Kent Desormeaux aptly described his mount, Big Brown, as a very intellectual horse. Many outside the horse world would scoff at such an assertion, but those who deal with horses everyday know that some horses have a certain quality that sets them apart from their peers. The most glaring example of this, in my opinion, was Barbaro.

Take the Preakness. Barbaro was a generally level-headed horse. He didn’t fight in training or in races, but simply did what was asked of him and usually complied with whatever he was asked to do. He didn’t get really riled up before races, but took everything in stride, handling his races like a veteran. On Preakness day, however, he did a very unBarbarolike thing, and broke through the gate prematurely.

Now, this is where my speculation comes in. The facts are that he was an athlete at the top of his game, and was so fit and ready that perhaps he simply reacted too quickly and made an honest mistake.
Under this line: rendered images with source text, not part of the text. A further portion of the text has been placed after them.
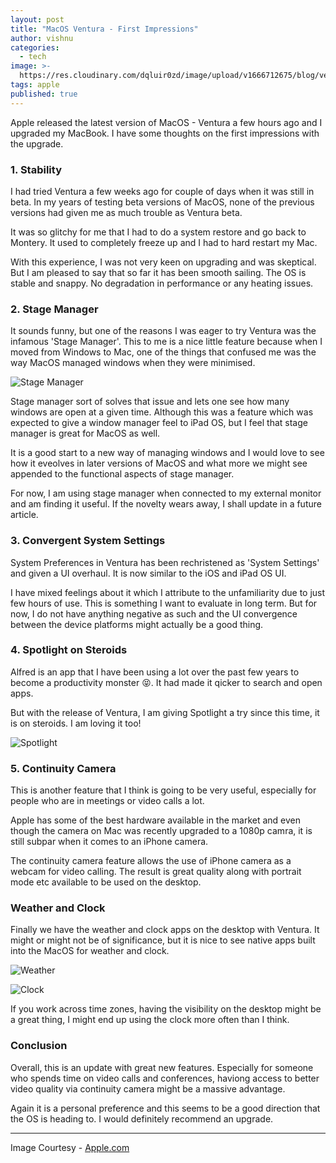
 ```yaml
---
layout: post
title: "MacOS Ventura - First Impressions"
author: vishnu
categories:
  - tech
image: >-
  https://res.cloudinary.com/dqluir0zd/image/upload/v1666712675/blog/ventura-min_l3lwww.jpg
tags: apple
published: true
---
```

Apple released the latest version of MacOS - Ventura a few hours ago and I upgraded my MacBook. I have some thoughts on the first impressions with the upgrade.

### 1. Stability
I had tried Ventura a few weeks ago for couple of days when it was still in beta. In my years of testing beta versions of MacOS, none of the previous versions had given me as much trouble as Ventura beta.

It was so glitchy for me that I had to do a system restore and go back to Montery. It used to completely freeze up and I had to hard restart my Mac.

With this experience, I was not very keen on upgrading and was skeptical. But I am pleased to say that so far it has been smooth sailing. The OS is stable and snappy. No degradation in performance or any heating issues.

### 2. Stage Manager
It sounds funny, but one of the reasons I was eager to try Ventura was the infamous 'Stage Manager'. This to me is a nice little feature because when I moved from Windows to Mac, one of the things that confused me was the way MacOS managed windows when they were minimised.

![Stage Manager](https://res.cloudinary.com/dqluir0zd/image/upload/v1666713189/blog/stage_w4ppck.jpg)

Stage manager sort of solves that issue and lets one see how many windows are open at a given time. Although this was a feature which was expected to give a window manager feel to iPad OS, but I feel that stage manager is great for MacOS as well.

It is a good start to a new way of managing windows and I would love to see how it eveolves in later versions of MacOS and what more we might see appended to the functional aspects of stage manager.

For now, I am using stage manager when connected to my external monitor and am finding it useful. If the novelty wears away, I shall update in a future article.

### 3. Convergent System Settings
System Preferences in Ventura has been rechristened as 'System Settings' and given a UI overhaul. It is now similar to the iOS and iPad OS UI.

I have mixed feelings about it which I attribute to the unfamiliarity due to just few hours of use. This is something I want to evaluate in long term. But for now, I do not have anything negative as such and the UI convergence between the device platforms might actually be a good thing.

### 4. Spotlight on Steroids
Alfred is an app that I have been using a lot over the past few years to become a productivity monster 😝. It had made it qicker to search and open apps.

But with the release of Ventura, I am giving Spotlight a try since this time, it is on steroids. I am loving it too!

![Spotlight](https://res.cloudinary.com/dqluir0zd/image/upload/v1666716230/blog/spotlight_xhxcv0.jpg)

### 5. Continuity Camera
This is another feature that I think is going to be very useful, especially for people who are in meetings or video calls a lot. 

Apple has some of the best hardware available in the market and even though the camera on Mac was recently upgraded to a 1080p camra, it is still subpar when it comes to an iPhone camera.

The continuity camera feature allows  the use of iPhone camera as a webcam for video calling. The result is great quality along with portrait mode etc available to be used on the desktop.

### Weather and Clock
Finally we have the weather and clock apps on the desktop with Ventura. It might or might not be of significance, but it is nice to see native apps built into the MacOS for weather and clock.

![Weather](https://res.cloudinary.com/dqluir0zd/image/upload/v1666768584/blog/weather_vlr6si.jpg)

![Clock](https://res.cloudinary.com/dqluir0zd/image/upload/v1666768583/blog/clock_ovojso.jpg)

If you work across time zones, having the visibility on the desktop might be a great thing, I might end up using the clock more often than I think.

### Conclusion
Overall, this is an update with great new features. Especially for someone who spends time on video calls and conferences, haviong access to better video quality via continuity camera might be a massive advantage.

Again it is a personal preference and this seems to be a good direction that the OS is heading to. I would definitely recommend an upgrade. 

---

Image Courtesy - [Apple.com](https://apple.com)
However, I think that just as animals can sense oncoming natural disaster, Barbaro knew something was amiss. I honestly doubt that he had any sort of lameness or injury coming into that race. I don’t even think he hurt himself breaking early. What I do believe is that he could sense that something was wrong, that some bad thing awaited him out on that long stretch of track. If my theory is correct, he probably became agitated, jumpy, and perhaps he impulsively leapt forward, unsure of his sense of foreboding.
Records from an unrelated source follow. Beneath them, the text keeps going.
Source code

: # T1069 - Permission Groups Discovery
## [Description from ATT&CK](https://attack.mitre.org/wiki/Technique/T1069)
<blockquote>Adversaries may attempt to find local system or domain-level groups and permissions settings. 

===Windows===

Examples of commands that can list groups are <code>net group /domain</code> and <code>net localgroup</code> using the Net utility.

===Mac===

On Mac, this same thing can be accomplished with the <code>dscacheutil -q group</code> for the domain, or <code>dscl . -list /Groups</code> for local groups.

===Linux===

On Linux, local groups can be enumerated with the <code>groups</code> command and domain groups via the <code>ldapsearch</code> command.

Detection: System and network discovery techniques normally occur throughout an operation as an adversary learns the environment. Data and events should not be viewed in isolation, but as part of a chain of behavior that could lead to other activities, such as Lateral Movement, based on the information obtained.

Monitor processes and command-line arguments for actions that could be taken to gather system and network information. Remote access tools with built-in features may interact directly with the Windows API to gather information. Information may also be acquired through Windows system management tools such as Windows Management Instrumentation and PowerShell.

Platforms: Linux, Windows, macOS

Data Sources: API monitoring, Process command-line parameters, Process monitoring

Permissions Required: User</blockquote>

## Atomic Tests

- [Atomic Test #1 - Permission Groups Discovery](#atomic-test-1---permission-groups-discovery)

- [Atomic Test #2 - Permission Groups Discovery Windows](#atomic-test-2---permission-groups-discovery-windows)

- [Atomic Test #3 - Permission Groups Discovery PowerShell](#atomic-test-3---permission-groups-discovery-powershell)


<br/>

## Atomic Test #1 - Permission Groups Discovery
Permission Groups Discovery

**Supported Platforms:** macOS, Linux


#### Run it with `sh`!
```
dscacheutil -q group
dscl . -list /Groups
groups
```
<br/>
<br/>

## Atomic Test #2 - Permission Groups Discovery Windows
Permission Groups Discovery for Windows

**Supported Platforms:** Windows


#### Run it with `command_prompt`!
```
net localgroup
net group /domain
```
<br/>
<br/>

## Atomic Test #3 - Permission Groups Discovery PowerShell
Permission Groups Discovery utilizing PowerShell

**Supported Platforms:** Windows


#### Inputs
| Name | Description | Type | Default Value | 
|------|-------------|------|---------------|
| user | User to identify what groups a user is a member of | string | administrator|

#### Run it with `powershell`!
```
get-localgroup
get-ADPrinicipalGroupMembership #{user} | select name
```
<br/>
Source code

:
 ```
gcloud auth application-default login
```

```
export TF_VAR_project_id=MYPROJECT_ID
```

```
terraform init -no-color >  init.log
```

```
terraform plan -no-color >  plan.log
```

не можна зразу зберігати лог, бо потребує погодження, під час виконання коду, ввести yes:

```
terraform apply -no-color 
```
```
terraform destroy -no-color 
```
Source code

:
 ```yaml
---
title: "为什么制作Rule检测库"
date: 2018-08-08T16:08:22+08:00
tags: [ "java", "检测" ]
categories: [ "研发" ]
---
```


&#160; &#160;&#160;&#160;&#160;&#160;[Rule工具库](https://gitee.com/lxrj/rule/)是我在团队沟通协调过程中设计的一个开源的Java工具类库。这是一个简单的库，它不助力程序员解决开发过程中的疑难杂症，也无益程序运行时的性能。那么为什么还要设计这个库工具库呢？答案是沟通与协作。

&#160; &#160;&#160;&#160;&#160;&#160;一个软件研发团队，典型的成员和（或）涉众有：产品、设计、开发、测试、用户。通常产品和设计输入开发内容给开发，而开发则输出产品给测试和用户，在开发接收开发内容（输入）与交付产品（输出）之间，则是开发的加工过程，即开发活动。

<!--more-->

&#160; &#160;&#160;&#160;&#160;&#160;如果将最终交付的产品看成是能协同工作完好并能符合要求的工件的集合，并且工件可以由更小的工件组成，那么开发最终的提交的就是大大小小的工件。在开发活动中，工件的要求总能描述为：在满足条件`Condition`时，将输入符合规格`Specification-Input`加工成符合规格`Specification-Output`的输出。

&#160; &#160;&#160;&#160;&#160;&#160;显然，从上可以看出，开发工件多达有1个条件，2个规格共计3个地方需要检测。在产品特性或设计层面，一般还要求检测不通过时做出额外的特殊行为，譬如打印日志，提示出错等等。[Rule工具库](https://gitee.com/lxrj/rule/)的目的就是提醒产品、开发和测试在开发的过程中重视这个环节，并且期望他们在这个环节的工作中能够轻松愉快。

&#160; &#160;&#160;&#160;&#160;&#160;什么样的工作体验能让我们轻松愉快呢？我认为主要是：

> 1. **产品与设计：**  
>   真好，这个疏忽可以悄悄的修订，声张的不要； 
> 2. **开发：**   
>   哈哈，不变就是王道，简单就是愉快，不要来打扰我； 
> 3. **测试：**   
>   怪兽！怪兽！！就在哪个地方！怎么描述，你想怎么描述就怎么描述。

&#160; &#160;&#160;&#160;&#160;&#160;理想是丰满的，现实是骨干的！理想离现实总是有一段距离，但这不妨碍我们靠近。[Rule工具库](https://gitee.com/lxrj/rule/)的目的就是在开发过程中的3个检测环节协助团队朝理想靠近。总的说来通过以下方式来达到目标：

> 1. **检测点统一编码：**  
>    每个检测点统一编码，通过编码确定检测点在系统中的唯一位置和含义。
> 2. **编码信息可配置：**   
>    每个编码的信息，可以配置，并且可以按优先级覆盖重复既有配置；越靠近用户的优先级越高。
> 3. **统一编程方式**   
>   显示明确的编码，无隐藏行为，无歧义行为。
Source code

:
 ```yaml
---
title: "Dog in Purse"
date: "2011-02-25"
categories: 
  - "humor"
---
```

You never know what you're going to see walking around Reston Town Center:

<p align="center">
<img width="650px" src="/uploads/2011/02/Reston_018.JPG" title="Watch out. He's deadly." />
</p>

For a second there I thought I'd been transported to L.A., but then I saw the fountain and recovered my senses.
Dramatic, I know. Essentially, only Prado could have felt these things, and in reality these reactions would have occurred so quickly-in a matter of milliseconds-that he would have had no way of knowing if Barbaro was upset or merely eager.

This example can segway into today’s Belmont. Something was wrong with Big Brown, no matter what the vets say. Now, there may be nothing physically wrong with the horse, yet no one who saw that race can legitimately state that the horse is perfectly fine. No horse can plausibly come off two major easy wins to struggle home last in their next start.

First, Big Brown was rank in the stretch, fighting Desormeaux and slashing about with an uneven stride. He may have been struggling with the track, but whatever forces Big Brown was up against, they made his stride choppy and forceful, and he never really got into a rhythm. He darted right, his entire body convulsing in the effort, his head up and shaking. He was boxed in for a few strides, and then Kent steered him out of the pack and into a clear spot going into the turn.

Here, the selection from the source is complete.